::: Input data

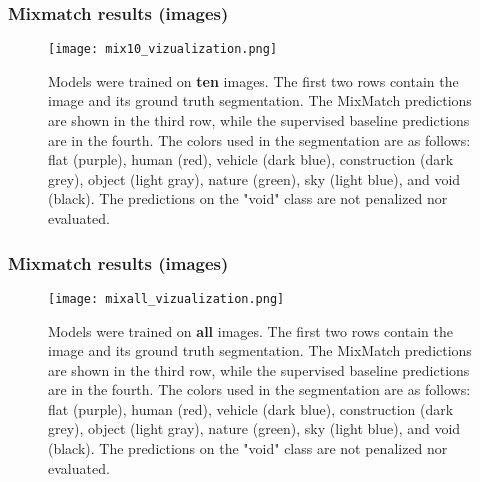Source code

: \documentclass[11pt]{beamer}
\begin{document}
\begin{frame}
    \frametitle{Mixmatch results (images)}
    \begin{figure}[t]
        \centering
        \texttt{[image: mix10\_vizualization.png]}
        \caption{Models were trained on \textbf{ten} images. The first two rows contain the image and its ground truth segmentation. The MixMatch predictions are shown in the third row, 
        while the supervised baseline predictions are in the fourth.\newline
        The colors used in the segmentation are as follows: flat (purple), human (red), vehicle (dark blue), construction (dark grey), 
        object (light gray), nature (green), sky (light blue), and void (black). The predictions on the "void" class are not penalized nor evaluated.}
    \end{figure}
\end{frame}
\begin{frame}
    \frametitle{Mixmatch results (images)}
    \begin{figure}[t]
        \centering
        \texttt{[image: mixall\_vizualization.png]}
        \caption{Models were trained on \textbf{all} images. The first two rows contain the image and its ground truth segmentation. The MixMatch predictions are shown in the third row, 
        while the supervised baseline predictions are in the fourth.\newline
        The colors used in the segmentation are as follows: flat (purple), human (red), vehicle (dark blue), construction (dark grey), 
        object (light gray), nature (green), sky (light blue), and void (black). The predictions on the "void" class are not penalized nor evaluated.}
    \end{figure}
\end{frame}
\end{document}
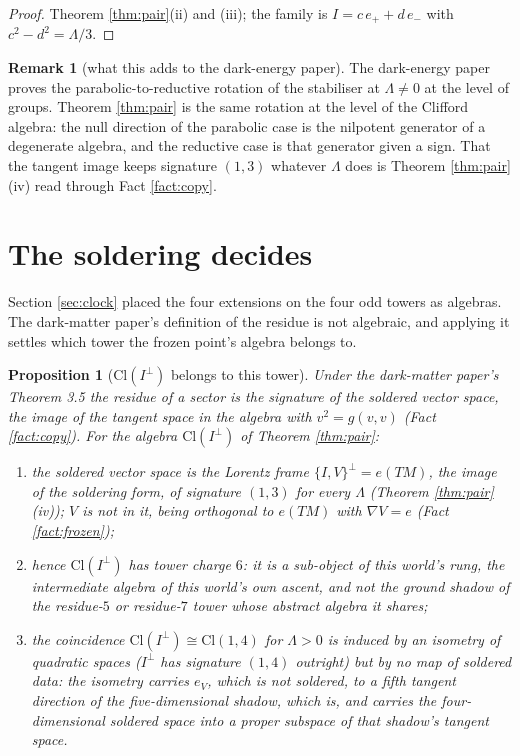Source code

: \documentclass[11pt]{article}
\newtheorem{proposition}[theorem]{Proposition}
\theoremstyle{definition}
\newtheorem{remark}[theorem]{Remark}
\newcommand{\Cl}{\mathrm{Cl}}
\begin{document}
\begin{proof}
Theorem \ref{thm:pair}(ii) and (iii); the family is $I = c\,e_{+} + d\,e_{-}$ with $c^{2} - d^{2} = \Lambda/3$.
\end{proof}

\begin{remark}[what this adds to the dark-energy paper]\label{rem:t10}
The dark-energy paper proves the parabolic-to-reductive rotation of the stabiliser at $\Lambda \neq 0$ at the level of groups. Theorem \ref{thm:pair} is the same rotation at the level of the Clifford algebra: the null direction of the parabolic case is the nilpotent generator of a degenerate algebra, and the reductive case is that generator given a sign. That the tangent image keeps signature $(1,3)$ whatever $\Lambda$ does is Theorem \ref{thm:pair}(iv) read through Fact \ref{fact:copy}.
\end{remark}

\section{The soldering decides}\label{sec:soldering}

Section \ref{sec:clock} placed the four extensions on the four odd towers as algebras. The dark-matter paper's definition of the residue is not algebraic, and applying it settles which tower the frozen point's algebra belongs to.

\begin{proposition}[$\Cl(I^{\perp})$ belongs to this tower]\label{prop:belongs}
Under the dark-matter paper's Theorem 3.5 the residue of a sector is the signature of the soldered vector space, the image of the tangent space in the algebra with $v^{2} = g(v,v)$ (Fact \ref{fact:copy}). For the algebra $\Cl(I^{\perp})$ of Theorem \ref{thm:pair}:
\begin{enumerate}
\item[(i)] the soldered vector space is the Lorentz frame $\{I,V\}^{\perp} = e(TM)$, the image of the soldering form, of signature $(1,3)$ for every $\Lambda$ (Theorem \ref{thm:pair}(iv)); $V$ is not in it, being orthogonal to $e(TM)$ with $\nabla V = e$ (Fact \ref{fact:frozen});
\item[(ii)] hence $\Cl(I^{\perp})$ has tower charge $6$: it is a sub-object of this world's rung, the intermediate algebra of this world's own ascent, and not the ground shadow of the residue-$5$ or residue-$7$ tower whose abstract algebra it shares;
\item[(iii)] the coincidence $\Cl(I^{\perp}) \cong \Cl(1,4)$ for $\Lambda > 0$ is induced by an isometry of quadratic spaces ($I^{\perp}$ has signature $(1,4)$ outright) but by no map of soldered data: the isometry carries $e_{V}$, which is not soldered, to a fifth tangent direction of the five-dimensional shadow, which is, and carries the four-dimensional soldered space into a proper subspace of that shadow's tangent space.
\end{enumerate}
\end{proposition}
\end{document}

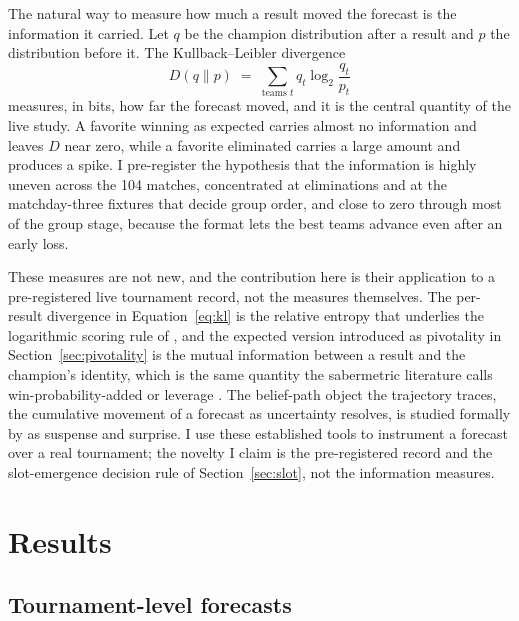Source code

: \documentclass[11pt,a4paper]{article}
\begin{document}
The natural way to measure how much a result moved the forecast is the information it carried. Let $q$ be the champion distribution after a result and $p$ the distribution before it. The Kullback--Leibler divergence
\begin{equation}
D(q \parallel p) \;=\; \sum_{\text{teams } t} q_t \log_2 \frac{q_t}{p_t}
\label{eq:kl}
\end{equation}
measures, in bits, how far the forecast moved, and it is the central quantity of the live study. A favorite winning as expected carries almost no information and leaves $D$ near zero, while a favorite eliminated carries a large amount and produces a spike. I pre-register the hypothesis that the information is highly uneven across the 104 matches, concentrated at eliminations and at the matchday-three fixtures that decide group order, and close to zero through most of the group stage, because the format lets the best teams advance even after an early loss.

These measures are not new, and the contribution here is their application to a pre-registered live tournament record, not the measures themselves. The per-result divergence in Equation~\eqref{eq:kl} is the relative entropy that underlies the logarithmic scoring rule of \citet{gneiting2007}, and the expected version introduced as pivotality in Section~\ref{sec:pivotality} is the mutual information between a result and the champion's identity, which is the same quantity the sabermetric literature calls win-probability-added or leverage \citep{tango2007}. The belief-path object the trajectory traces, the cumulative movement of a forecast as uncertainty resolves, is studied formally by \citet{ely2015} as suspense and surprise. I use these established tools to instrument a forecast over a real tournament; the novelty I claim is the pre-registered record and the slot-emergence decision rule of Section~\ref{sec:slot}, not the information measures.

\section{Results}

\subsection{Tournament-level forecasts}
\end{document}
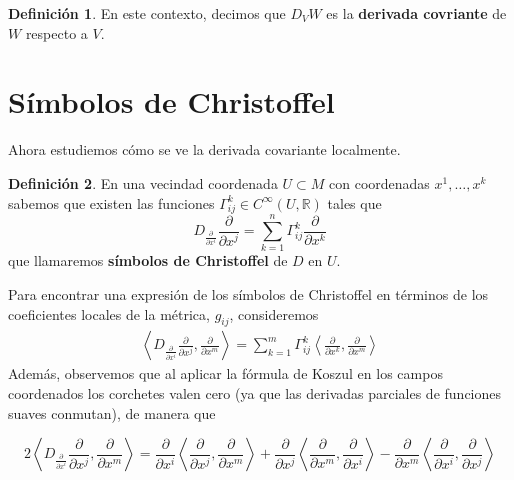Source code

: \documentclass[spanish]{book}
\theoremstyle{definition}
\newtheorem*{defn}{Definición}
\newcommand{\R}{\mathbb{R}}
\newcommand{\Cinf}{C^\infty}
\begin{document}
	\begin{defn}
		En este contexto, decimos que $D_VW$ es la \textbf{derivada covriante} de $W$ respecto a $V$.
	\end{defn}
	\section{Símbolos de Christoffel}
	Ahora estudiemos cómo se ve la derivada covariante localmente.
	\begin{defn}
		En una vecindad coordenada $U\subset M$ con coordenadas $x^1,\ldots,x^k$ sabemos que existen las funciones $\Gamma^k_{ij}\in\Cinf(U,\R)$ tales que
		\[D_{\frac{\partial}{\partial x^i}}\frac{\partial}{\partial x^j}=\sum_{k=1}^n\Gamma^k_{ij}\frac{\partial}{\partial x^k}\]
		que llamaremos \textbf{símbolos de Christoffel} de $D$ en $U$.
	\end{defn}
	Para encontrar una expresión de los símbolos de Christoffel en términos de los coeficientes locales de la métrica, $g_{ij}$, consideremos 
	\begin{align*}
		\left\langle D_{\frac{\partial}{\partial x^i}}\frac{\partial}{\partial x^j},\frac{\partial}{\partial x^m}\right\rangle=\sum_{k=1}^m\Gamma_{ij}^k\left\langle\frac{\partial}{\partial x^k},\frac{\partial}{\partial x^m}\right\rangle
	\end{align*}
	Además, observemos que al aplicar la fórmula de Koszul en los campos coordenados los corchetes valen cero (ya que las derivadas parciales de funciones suaves conmutan), de manera que

	\begin{equation}\label{eq:kozszul-coords}
		2\left\langle D_{\frac{\partial}{\partial x^i}}\frac{\partial}{\partial x^j},\frac{\partial}{\partial x^m}\right\rangle=\frac{\partial}{\partial x^i}\left\langle \frac{\partial}{\partial x^j},\frac{\partial}{\partial x^m}\right\rangle+\frac{\partial}{\partial x^j}\left\langle \frac{\partial}{\partial x^m},\frac{\partial}{\partial x^i}\right\rangle-\frac{\partial}{\partial x^m}\left\langle \frac{\partial}{\partial x^i},\frac{\partial}{\partial x^j}\right\rangle
	\end{equation}
	
\end{document}
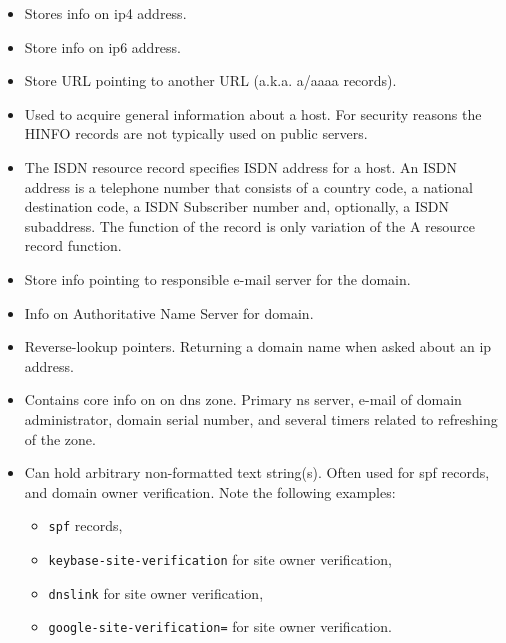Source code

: \begin{itemize}
    \item {}     Stores info on \gls{ip4} address.
    \item {}  Store info on \gls{ip6} address.
    \item {} Store URL pointing to another URL (a.k.a. \gls{a}/\gls{aaaa} records).
    \item {} Used to acquire general information about a host. For security reasons the HINFO records are not typically used on public servers.\cite{DNSRecor50:online}
    \item {}  The ISDN resource record specifies ISDN address for a host. An ISDN address is a telephone number that consists of a country code, a national destination code, a ISDN Subscriber number and, optionally, a ISDN subaddress. The function of the record is only variation of the A resource record function.\cite{DNSRecor50:online}
    \item {}    Store info pointing to responsible e-mail server for the domain.
    \item {}    Info on Authoritative Name Server for domain.
    \item {}   Reverse-lookup pointers. Returning a domain name when asked about an \gls{ip} address.
    \item {}   Contains core info on on \gls{dns} zone. Primary \gls{ns} server, e-mail of domain administrator, domain serial number, and several timers related to refreshing of the zone.
    \item {}   Can hold arbitrary non-formatted text string(s). Often used for \gls{spf} records, and domain owner verification. Note the following examples:
    \begin{itemize}
        \item \texttt{\gls{spf}} records,
        \item \texttt{keybase-site-verification} for site owner verification,
        \item \texttt{dnslink} for site owner verification,
        \item \texttt{google-site-verification=} for site owner verification.
    \end{itemize}
\end{itemize}

\pagebreak

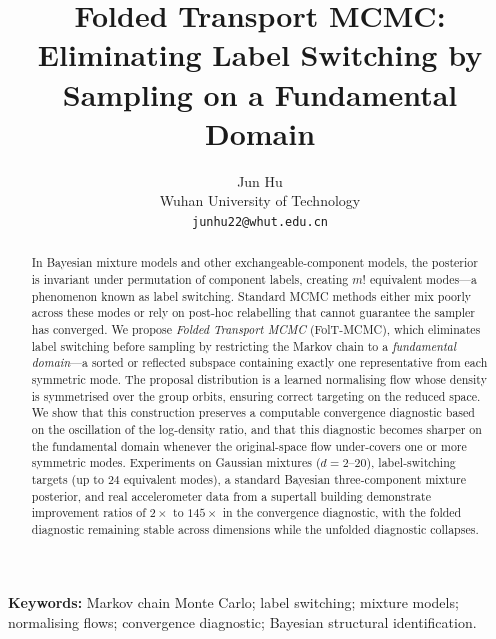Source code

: \documentclass[a4paper,12pt]{article}
\title{Folded Transport MCMC: Eliminating Label Switching
  by Sampling on a Fundamental Domain}
\author{Jun Hu \\
  {\small Wuhan University of Technology} \\
  {\small \texttt{junhu22@whut.edu.cn}}}
\date{}
\theoremstyle{definition}
\theoremstyle{remark}
\begin{document}
\maketitle

\begin{abstract}
In Bayesian mixture models and other exchangeable-component
models, the posterior is invariant under permutation of
component labels, creating $m!$ equivalent modes---a
phenomenon known as label switching.  Standard MCMC methods
either mix poorly across these modes or rely on post-hoc
relabelling that cannot guarantee the sampler has converged.
We propose \emph{Folded Transport MCMC} (FolT-MCMC), which
eliminates label switching before sampling by restricting the
Markov chain to a \emph{fundamental domain}---a sorted or
reflected subspace containing exactly one representative from
each symmetric mode.  The proposal distribution is a learned
normalising flow whose density is symmetrised over the group
orbits, ensuring correct targeting on the reduced space.
We show that this construction preserves a computable
convergence diagnostic based on the oscillation of the
log-density ratio, and that this diagnostic becomes sharper on the fundamental
domain whenever the original-space flow under-covers one or
more symmetric modes.
Experiments on Gaussian mixtures ($d = 2$--$20$),
label-switching targets (up to $24$ equivalent modes), a
standard Bayesian three-component mixture posterior, and real
accelerometer data from a supertall building demonstrate
improvement ratios of $2\times$ to $145\times$ in the
convergence diagnostic, with the folded diagnostic remaining
stable across dimensions while the unfolded diagnostic
collapses.
\end{abstract}

\noindent
\textbf{Keywords:}
Markov chain Monte Carlo; label switching; mixture models;
normalising flows; convergence diagnostic;
Bayesian structural identification.

\bigskip











\newpage

\end{document}
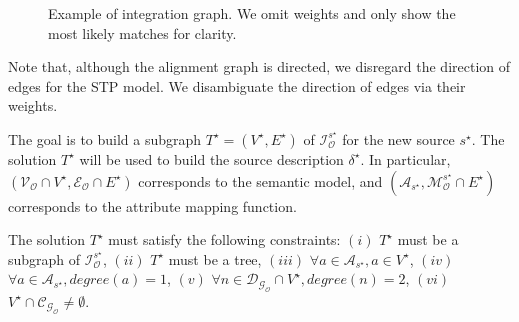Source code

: \documentclass[letterpaper]{article} %
\newcommand{\authornote}[3]{
  {\fbox{\sc 
  #1}:$\blacktriangleright$\textcolor{#2}{\small{#3}}$\blacktriangleleft$}%
}
\newcommand{\npr}[1]{\authornote{NPR}{orange}{#1}}
\newcommand{\forijcai}[1]{}
\begin{document}
\begin{figure}[t]
{ }
\caption{Example of integration graph. We omit weights and only show the most likely 
matches for clarity.\forijcai{ Data node
are the same as in Fig. \ref{FIG:ali}.}}
\label{FIG:inte}
\vspace{-5mm}
\end{figure}

Note that, although the alignment graph is directed, we disregard the
direction of edges for the STP model.
We disambiguate the direction \forijcai{and semantics} of edges via their
weights.
\forijcai{We can further improve this step by using patterns.}

The goal is to build a subgraph $T^\star= (V^\star, E^\star)$ of
$\mathcal{I}_\mathcal{O}^{s^\star}$ for the new source $s^\star$. The solution 
$T^\star$ will 
be used to build the source description $\delta^\star$. 
In particular, $(\mathcal{V_O} \cap V^\star,\mathcal{E_O} \cap E^\star)$ 
corresponds to the semantic model, and 
$(\mathcal{A}_{s^\star},\mathcal{M}_\mathcal{O}^{s^\star} \cap E^\star)$ 
corresponds to 
the attribute mapping function.

The solution $T^\star$ must satisfy the following constraints:
	$(i)$ %
	$T^\star$ must be a subgraph of $\mathcal{I}_\mathcal{O}^{s^\star}$,
	$(ii)$ %
	$T^\star$ must be a tree,
	$(iii)$ %
	$\forall a \in \mathcal{A}_{s^\star}, a\in V^\star$,
	$(iv)$ %
	$\forall a \in \mathcal{A}_{s^\star}, degree(a) = 1$,
	$(v)$ %
	$\forall n \in \mathcal{D_{G_O}} \cap V^\star, degree(n) = 2$,
	$(vi)$ 
	$V^\star \cap \mathcal{C_{G_O}} \neq \emptyset$.
\end{document}
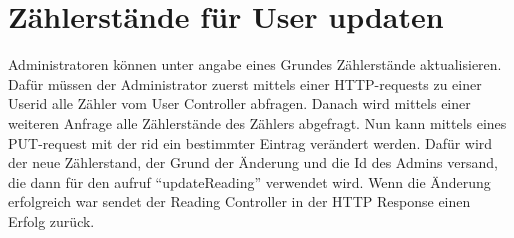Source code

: \section{Zählerstände für User updaten}
Administratoren können unter angabe eines Grundes Zählerstände aktualisieren.
Dafür müssen der Administrator zuerst mittels einer HTTP-requests zu einer Userid alle Zähler vom User Controller abfragen. Danach wird mittels einer weiteren Anfrage alle Zählerstände des Zählers abgefragt. Nun kann mittels eines PUT-request mit der rid ein bestimmter Eintrag verändert werden. Dafür wird der neue Zählerstand, der Grund der Änderung und die Id des Admins versand, die dann für den aufruf ``updateReading'' verwendet wird. Wenn die Änderung erfolgreich war sendet der Reading Controller in der HTTP Response einen Erfolg zurück.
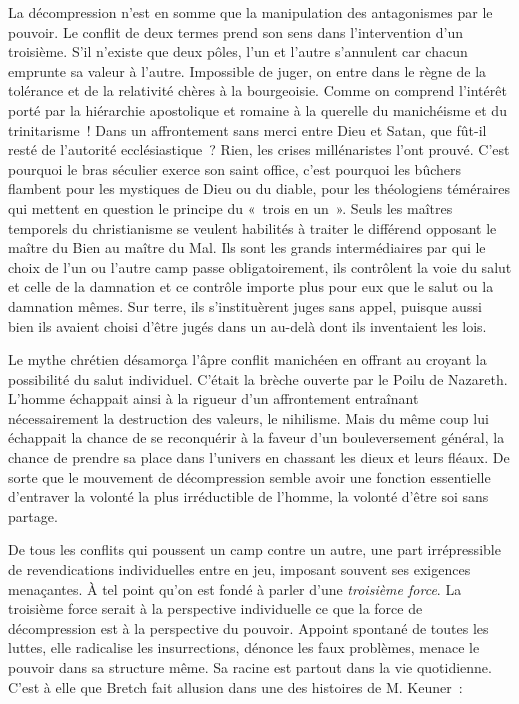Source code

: \documentclass[french,twoside]{book} %
\begin{document}
La décompression n’est en somme que la manipulation des antagonismes par le pouvoir. Le conflit de deux termes prend son sens dans l’intervention d’un troisième. S’il n’existe que deux pôles, l’un et l’autre s’annulent car chacun emprunte sa valeur à l’autre. Impossible de juger, on entre dans le règne de la tolérance et de la relativité chères à la bourgeoisie. Comme on comprend l’intérêt porté par la hiérarchie apostolique et romaine à la querelle du manichéisme et du trinitarisme ! Dans un affrontement sans merci entre Dieu et Satan, que fût-il resté de l’autorité ecclésiastique ? Rien, les crises millénaristes l’ont prouvé. C’est pourquoi le bras séculier exerce son saint office, c’est pourquoi les bûchers flambent pour les mystiques de Dieu ou du diable, pour les théologiens téméraires qui mettent en question le principe du « trois en un ». Seuls les maîtres temporels du christianisme se veulent habilités à traiter le différend opposant le maître du Bien au maître du Mal. Ils sont les grands intermédiaires par qui le choix de l’un ou l’autre camp passe obligatoirement, ils contrôlent la voie du salut et celle de la damnation et ce contrôle importe plus pour eux que le salut ou la damnation mêmes. Sur terre, ils s’instituèrent juges sans appel, puisque aussi bien ils avaient choisi d’être jugés dans un au-delà dont ils inventaient les lois.\par
Le mythe chrétien désamorça l’âpre conflit manichéen en offrant au croyant la possibilité du salut individuel. C’était la brèche ouverte par le Poilu de Nazareth. L’homme échappait ainsi à la rigueur d’un affrontement entraînant nécessairement la destruction des valeurs, le nihilisme. Mais du même coup lui échappait la chance de se reconquérir à la faveur d’un bouleversement général, la chance de prendre sa place dans l’univers en chassant les dieux et leurs fléaux. De sorte que le mouvement de décompression semble avoir une fonction essentielle d’entraver la volonté la plus irréductible de l’homme, la volonté d’être soi sans partage.\par
De tous les conflits qui poussent un camp contre un autre, une part irrépressible de revendications individuelles entre en jeu, imposant souvent ses exigences menaçantes. À tel point qu’on est fondé à parler d’une \emph{troisième force}. La troisième force serait à la perspective individuelle ce que la force de décompression est à la perspective du pouvoir. Appoint spontané de toutes les luttes, elle radicalise les insurrections, dénonce les faux problèmes, menace le pouvoir dans sa structure même. Sa racine est partout dans la vie quotidienne. C’est à elle que Bretch fait allusion dans une des histoires de M. Keuner :\par
\end{document}
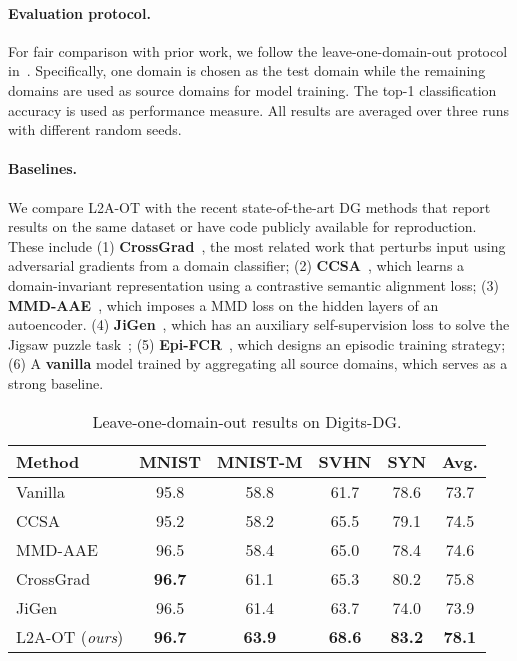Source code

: \documentclass[runningheads]{llncs}
\begin{document}
\paragraph{Evaluation protocol.}
For fair comparison with prior work, we follow the leave-one-domain-out protocol in~\cite{li2017deeper,cvpr19JiGen,li2019episodic}. Specifically, one domain is chosen as the test domain while the remaining domains are used as source domains for model training. The top-1 classification accuracy is used as performance measure. All results are averaged over three runs with different random seeds.

\paragraph{Baselines.}
We compare L2A-OT with the recent state-of-the-art DG methods that report results on the same dataset or have code publicly available for reproduction. These include
(1) \textbf{CrossGrad}~\cite{shankar2018generalizing}, the most related work that perturbs input using adversarial gradients from a domain classifier;
(2) \textbf{CCSA}~\cite{motiian2017unified}, which learns a domain-invariant representation using a contrastive semantic alignment loss;
(3) \textbf{MMD-AAE}~\cite{li2018mmdaae}, which imposes a MMD loss on the hidden layers of an autoencoder.
(4) \textbf{JiGen}~\cite{cvpr19JiGen}, which has an auxiliary self-supervision loss to solve the Jigsaw puzzle task~\cite{jigsaw_puzzles};
(5) \textbf{Epi-FCR}~\cite{li2019episodic}, which designs an episodic training strategy;
(6) A \textbf{vanilla} model trained by aggregating all source domains, which serves as a strong baseline.

\begin{table}[t]
\tabstyle{6pt}
\begin{tabular}{l | c c c c | c}
\hline
Method & MNIST & MNIST-M & SVHN & SYN & Avg. \\ \hline
Vanilla & 95.8 & 58.8 & 61.7 & 78.6 & 73.7 \\
CCSA~\cite{motiian2017unified} & 95.2 & 58.2 & 65.5 & 79.1 & 74.5 \\
MMD-AAE~\cite{li2018mmdaae} & 96.5 & 58.4 & 65.0 & 78.4 & 74.6 \\
CrossGrad~\cite{shankar2018generalizing} & \textbf{96.7} & 61.1 & 65.3 & 80.2 & 75.8 \\
JiGen~\cite{cvpr19JiGen} & 96.5 & 61.4 & 63.7 & 74.0 & 73.9 \\
L2A-OT (\emph{ours}) & \textbf{96.7} & \textbf{63.9} & \textbf{68.6} & \textbf{83.2} & \textbf{78.1} \\
\hline
\end{tabular}
\caption{Leave-one-domain-out results on Digits-DG.}
\label{tab:resOnDigitsDG}
\end{table}
\end{document}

::::::

* _Work request_
Please output exactly the lines between the one holding "a domain classifier;" and the one holding "episodic training strategy;" in the records above, inclusive, and nothing more.

* _Solution_
(1) \textbf{CrossGrad}~\cite{shankar2018generalizing}, the most related work that perturbs input using adversarial gradients from a domain classifier;
(2) \textbf{CCSA}~\cite{motiian2017unified}, which learns a domain-invariant representation using a contrastive semantic alignment loss;
(3) \textbf{MMD-AAE}~\cite{li2018mmdaae}, which imposes a MMD loss on the hidden layers of an autoencoder.
(4) \textbf{JiGen}~\cite{cvpr19JiGen}, which has an auxiliary self-supervision loss to solve the Jigsaw puzzle task~\cite{jigsaw_puzzles};
(5) \textbf{Epi-FCR}~\cite{li2019episodic}, which designs an episodic training strategy;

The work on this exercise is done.